ABOUT THIS EXERCISE: Your output should be the line with "- fix: app create" plus all following lines to the end of the records, exactly as written and nothing more.
(Beginning of DATA PROVIDED)
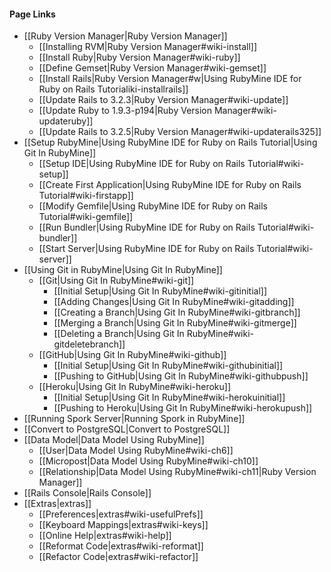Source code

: #### Page Links ####
* [[Ruby Version Manager|Ruby Version Manager]]
	* [[Installing RVM|Ruby Version Manager#wiki-install]]
	* [[Install Ruby|Ruby Version Manager#wiki-ruby]]
	* [[Define Gemset|Ruby Version Manager#wiki-gemset]]
	* [[Install Rails|Ruby Version Manager#w|Using RubyMine IDE for Ruby on Rails Tutorialiki-installrails]]
	* [[Update Rails to 3.2.3|Ruby Version Manager#wiki-update]]
	* [[Update Ruby to 1.9.3-p194|Ruby Version Manager#wiki-updateruby]]
	* [[Update Rails to 3.2.5|Ruby Version Manager#wiki-updaterails325]]
* [[Setup RubyMine|Using RubyMine IDE for Ruby on Rails Tutorial|Using Git In RubyMine]]
	* [[Setup IDE|Using RubyMine IDE for Ruby on Rails Tutorial#wiki-setup]]
	* [[Create First Application|Using RubyMine IDE for Ruby on Rails Tutorial#wiki-firstapp]]
	* [[Modify Gemfile|Using RubyMine IDE for Ruby on Rails Tutorial#wiki-gemfile]]
	* [[Run Bundler|Using RubyMine IDE for Ruby on Rails Tutorial#wiki-bundler]]
	* [[Start Server|Using RubyMine IDE for Ruby on Rails Tutorial#wiki-server]]
* [[Using Git in RubyMine|Using Git In RubyMine]]
	* [[Git|Using Git In RubyMine#wiki-git]]
		* [[Initial Setup|Using Git In RubyMine#wiki-gitinitial]] 
		* [[Adding Changes|Using Git In RubyMine#wiki-gitadding]]
		* [[Creating a Branch|Using Git In RubyMine#wiki-gitbranch]]
		* [[Merging a Branch|Using Git In RubyMine#wiki-gitmerge]]
		* [[Deleting a Branch|Using Git In RubyMine#wiki-gitdeletebranch]]
	* [[GitHub|Using Git In RubyMine#wiki-github]]
		* [[Initial Setup|Using Git In RubyMine#wiki-githubinitial]]
		* [[Pushing to GitHub|Using Git In RubyMine#wiki-githubpush]]
	* [[Heroku|Using Git In RubyMine#wiki-heroku]]
		* [[Initial Setup|Using Git In RubyMine#wiki-herokuinitial]]
		* [[Pushing to Heroku|Using Git In RubyMine#wiki-herokupush]]
* [[Running Spork Server|Running Spork in RubyMine]]
* [[Convert to PostgreSQL|Convert to PostgreSQL]]
* [[Data Model|Data Model Using RubyMine]]
	* [[User|Data Model Using RubyMine#wiki-ch6]]
	* [[Micropost|Data Model Using RubyMine#wiki-ch10]]
	* [[Relationship|Data Model Using RubyMine#wiki-ch11|Ruby Version Manager]]
* [[Rails Console|Rails Console]]
* [[Extras|extras]]
	* [[Preferences|extras#wiki-usefulPrefs]]
	* [[Keyboard Mappings|extras#wiki-keys]]
	* [[Online Help|extras#wiki-help]]
	* [[Reformat Code|extras#wiki-reformat]]
	* [[Refactor Code|extras#wiki-refactor]]
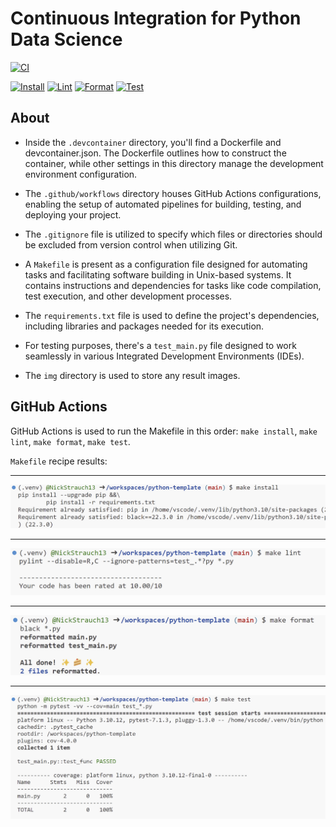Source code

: # Continuous Integration for Python Data Science
[![CI](https://github.com/NickStrauch13/ci-python-data-science/actions/workflows/python-ci.yml/badge.svg)](https://github.com/NickStrauch13/ci-python-data-science/actions/workflows/python-ci.yml)

[![Install](https://github.com/NickStrauch13/ci-python-data-science/actions/workflows/install.yml/badge.svg)](https://github.com/NickStrauch13/ci-python-data-science/actions/workflows/install.yml)
[![Lint](https://github.com/NickStrauch13/ci-python-data-science/actions/workflows/lint.yml/badge.svg)](https://github.com/NickStrauch13/ci-python-data-science/actions/workflows/lint.yml)
[![Format](https://github.com/NickStrauch13/ci-python-data-science/actions/workflows/format.yml/badge.svg)](https://github.com/NickStrauch13/ci-python-data-science/actions/workflows/format.yml)
[![Test](https://github.com/NickStrauch13/ci-python-data-science/actions/workflows/test.yml/badge.svg)](https://github.com/NickStrauch13/ci-python-data-science/actions/workflows/test.yml)

## About
- Inside the ``.devcontainer`` directory, you'll find a Dockerfile and devcontainer.json. The Dockerfile outlines how to construct the container, while other settings in this directory manage the development environment configuration.

- The ``.github/workflows`` directory houses GitHub Actions configurations, enabling the setup of automated pipelines for building, testing, and deploying your project.

- The ``.gitignore`` file is utilized to specify which files or directories should be excluded from version control when utilizing Git.

- A ``Makefile`` is present as a configuration file designed for automating tasks and facilitating software building in Unix-based systems. It contains instructions and dependencies for tasks like code compilation, test execution, and other development processes.

- The ``requirements.txt`` file is used to define the project's dependencies, including libraries and packages needed for its execution.

- For testing purposes, there's a ``test_main.py`` file designed to work seamlessly in various Integrated Development Environments (IDEs).

- The ``img`` directory is used to store any result images.

## GitHub Actions
GitHub Actions is used to run the Makefile in this order: `make install`, `make lint`, `make format`, `make test`.

``Makefile`` recipe results:
***
![Alt text](img/install_result.png)
***
![Alt text](img/lint_result.png)
***
![Alt text](img/format_result.png)
***
![Alt text](img/test_result.png)
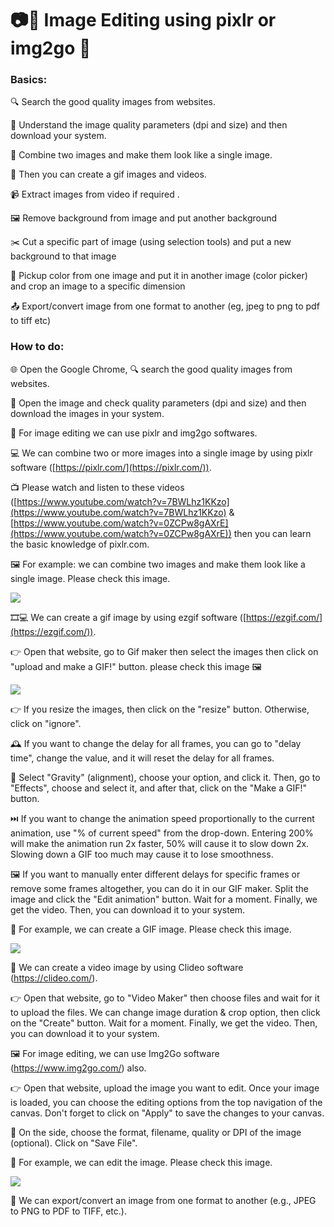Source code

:# 📷🎨 Image Editing using pixlr or img2go 🌟

### Basics: 

🔍 Search the good quality images from websites.

🧐 Understand the image quality parameters (dpi and size) and then download your system.

🤝 Combine two images and make them look like a single image.

🎥 Then you can create a gif images and videos.

📹 Extract images from video if required .

🖼️ Remove background from image and put another background

✂️ Cut a specific part of image (using selection tools) and put a new background to that image

🎨 Pickup color from one image and put it in another image (color picker) and crop an image to a specific dimension

📤 Export/convert image from one format to another (eg, jpeg to png to pdf to tiff etc)

### How to do: 

🌐 Open the Google Chrome, 🔍 search the good quality images from websites.

👀 Open the image and check quality parameters (dpi and size) and then download the images in your system.

🎨 For image editing we can use pixlr and img2go softwares.

💻 We can combine two or more images into a single image by using pixlr software ([https://pixlr.com/](https://pixlr.com/)).

📺 Please watch and listen to these videos ([https://www.youtube.com/watch?v=7BWLhz1KKzo](https://www.youtube.com/watch?v=7BWLhz1KKzo) & [https://www.youtube.com/watch?v=0ZCPw8gAXrE](https://www.youtube.com/watch?v=0ZCPw8gAXrE)) then you can learn the basic knowledge of pixlr.com.

🖼️ For example: we can combine two images and make them look like a single image. Please check this image.

![](https://i.gyazo.com/3c4e15de42bccc0370ef4621291ac7e7.png)

🎞️💻 We can create a gif image by using ezgif software ([https://ezgif.com/](https://ezgif.com/)).

👉 Open that website, go to Gif maker then select the images then click on "upload and make a GIF!" button. please check this image 🖼️

![](https://i.gyazo.com/a44c6a2e5fd6cbdd0803ede0eb1b2bcc.png)

👉 If you resize the images, then click on the "resize" button. Otherwise, click on "ignore". 

🕰️ If you want to change the delay for all frames, you can go to "delay time", change the value, and it will reset the delay for all frames. 

🌟 Select "Gravity" (alignment), choose your option, and click it. Then, go to "Effects", choose and select it, and after that, click on the "Make a GIF!" button. 

⏭️ If you want to change the animation speed proportionally to the current animation, use "% of current speed" from the drop-down. Entering 200% will make the animation run 2x faster, 50% will cause it to slow down 2x. Slowing down a GIF too much may cause it to lose smoothness. 

🖼️ If you want to manually enter different delays for specific frames or remove some frames altogether, you can do it in our GIF maker. Split the image and click the "Edit animation" button. Wait for a moment. Finally, we get the video. Then, you can download it to your system. 

👀 For example, we can create a GIF image. Please check this image.

![](https://i.gyazo.com/055c059d2ea3c0d0648b724f95b4eff2.png)

🎥 We can create a video image by using Clideo software (https://clideo.com/).

👉 Open that website, go to "Video Maker" then choose files and wait for it to upload the files. We can change image duration & crop option, then click on the "Create" button. Wait for a moment. Finally, we get the video. Then, you can download it to your system.

🖼️ For image editing, we can use Img2Go software (https://www.img2go.com/) also. 

👉 Open that website, upload the image you want to edit. Once your image is loaded, you can choose the editing options from the top navigation of the canvas. Don't forget to click on "Apply" to save the changes to your canvas.

🔽 On the side, choose the format, filename, quality or DPI of the image (optional). Click on "Save File".

👀 For example, we can edit the image. Please check this image.


![](https://i.gyazo.com/236f7e6317ad7fbb03d000ad48c69025.png)

🔀 We can export/convert an image from one format to another (e.g., JPEG to PNG to PDF to TIFF, etc.).
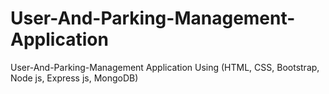 # User-And-Parking-Management-Application
User-And-Parking-Management Application Using (HTML, CSS, Bootstrap, Node js, Express js, MongoDB)

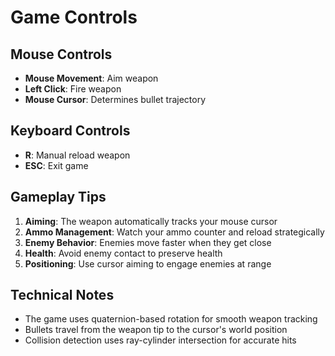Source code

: # Game Controls

## Mouse Controls
- **Mouse Movement**: Aim weapon
- **Left Click**: Fire weapon
- **Mouse Cursor**: Determines bullet trajectory

## Keyboard Controls
- **R**: Manual reload weapon
- **ESC**: Exit game

## Gameplay Tips

1. **Aiming**: The weapon automatically tracks your mouse cursor
2. **Ammo Management**: Watch your ammo counter and reload strategically
3. **Enemy Behavior**: Enemies move faster when they get close
4. **Health**: Avoid enemy contact to preserve health
5. **Positioning**: Use cursor aiming to engage enemies at range

## Technical Notes

- The game uses quaternion-based rotation for smooth weapon tracking
- Bullets travel from the weapon tip to the cursor's world position
- Collision detection uses ray-cylinder intersection for accurate hits
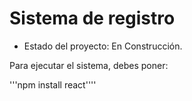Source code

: <h1> Sistema de registro</h1>

- Estado del proyecto: En Construcción.
  
Para ejecutar el sistema, debes poner:

'''npm install react''''
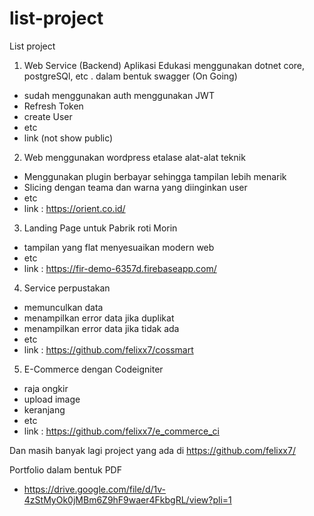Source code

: # list-project
List project

1. Web Service (Backend) Aplikasi Edukasi menggunakan dotnet core, postgreSQl, etc . dalam bentuk swagger (On Going) 
- sudah menggunakan auth menggunakan JWT
- Refresh Token
- create User
- etc
- link (not show public) 
  
2. Web menggunakan wordpress etalase alat-alat teknik
- Menggunakan plugin berbayar sehingga tampilan lebih menarik
- Slicing dengan teama dan warna yang diinginkan user
- etc
- link : https://orient.co.id/

3. Landing Page untuk Pabrik roti Morin
- tampilan yang flat menyesuaikan modern web
- etc
- link : https://fir-demo-6357d.firebaseapp.com/

4. Service perpustakan
- memunculkan data
- menampilkan error data jika duplikat
- menampilkan error data jika tidak ada
- etc
- link : https://github.com/felixx7/cossmart

5. E-Commerce dengan Codeigniter
- raja ongkir
- upload image
- keranjang
- etc
- link : https://github.com/felixx7/e_commerce_ci

Dan masih banyak lagi project yang ada di https://github.com/felixx7/

Portfolio dalam bentuk PDF
- https://drive.google.com/file/d/1v-4zStMyOk0jMBm6Z9hF9waer4FkbgRL/view?pli=1

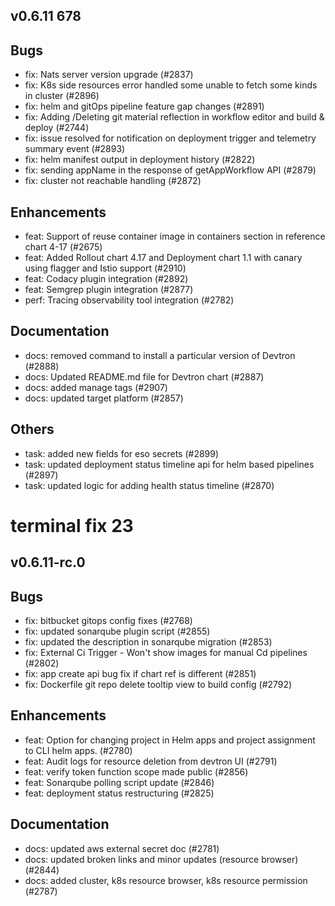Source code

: ## v0.6.11 678

## Bugs
- fix: Nats server version upgrade (#2837)
- fix: K8s side resources error handled some unable to fetch some kinds in cluster (#2896)
- fix: helm and gitOps pipeline feature gap changes (#2891)
- fix: Adding /Deleting git material reflection in workflow editor and build & deploy (#2744)
- fix: issue resolved for notification on deployment trigger and telemetry summary event (#2893)
- fix: helm manifest output in deployment history (#2822)
- fix: sending appName in the response of getAppWorkflow API (#2879)
- fix: cluster not reachable handling (#2872)
## Enhancements
- feat: Support of reuse container image in containers section in reference chart 4-17 (#2675)
- feat: Added Rollout chart 4.17 and Deployment chart 1.1 with canary using flagger and Istio support (#2910)
- feat: Codacy plugin integration (#2892)
- feat: Semgrep plugin integration (#2877)
- perf: Tracing observability tool integration (#2782)
## Documentation
- docs: removed command to install a particular version of Devtron (#2888)
- docs: Updated README.md file for Devtron chart (#2887)
- docs: added manage tags (#2907)
- docs: updated target platform (#2857)
## Others
- task: added new fields for eso secrets (#2899)
- task: updated deployment status timeline api for helm based pipelines (#2897)
- task: updated logic for adding health status timeline (#2870)

# terminal fix 23
## v0.6.11-rc.0

## Bugs
- fix: bitbucket gitops config fixes (#2768)
- fix: updated sonarqube plugin script (#2855)
- fix: updated the description in sonarqube migration (#2853)
- fix: External Ci Trigger - Won't show images for manual Cd pipelines (#2802)
- fix: app create api bug fix if chart ref is different (#2851)
- fix: Dockerfile git repo delete tooltip view to build config (#2792)
## Enhancements
- feat: Option for changing project in Helm apps and project assignment to CLI helm apps. (#2780)
- feat: Audit logs for resource deletion from devtron UI  (#2791)
- feat: verify token function scope made public (#2856)
- feat: Sonarqube polling script update (#2846)
- feat: deployment status restructuring (#2825)
## Documentation
- docs: updated aws external secret doc (#2781)
- docs: updated broken links and minor updates (resource browser) (#2844)
- docs: added cluster, k8s resource browser, k8s resource permission (#2787)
(End of DATA PROVIDED)
EXERCISE OUTPUT:
- fix: app create api bug fix if chart ref is different (#2851)
- fix: Dockerfile git repo delete tooltip view to build config (#2792)
## Enhancements
- feat: Option for changing project in Helm apps and project assignment to CLI helm apps. (#2780)
- feat: Audit logs for resource deletion from devtron UI  (#2791)
- feat: verify token function scope made public (#2856)
- feat: Sonarqube polling script update (#2846)
- feat: deployment status restructuring (#2825)
## Documentation
- docs: updated aws external secret doc (#2781)
- docs: updated broken links and minor updates (resource browser) (#2844)
- docs: added cluster, k8s resource browser, k8s resource permission (#2787)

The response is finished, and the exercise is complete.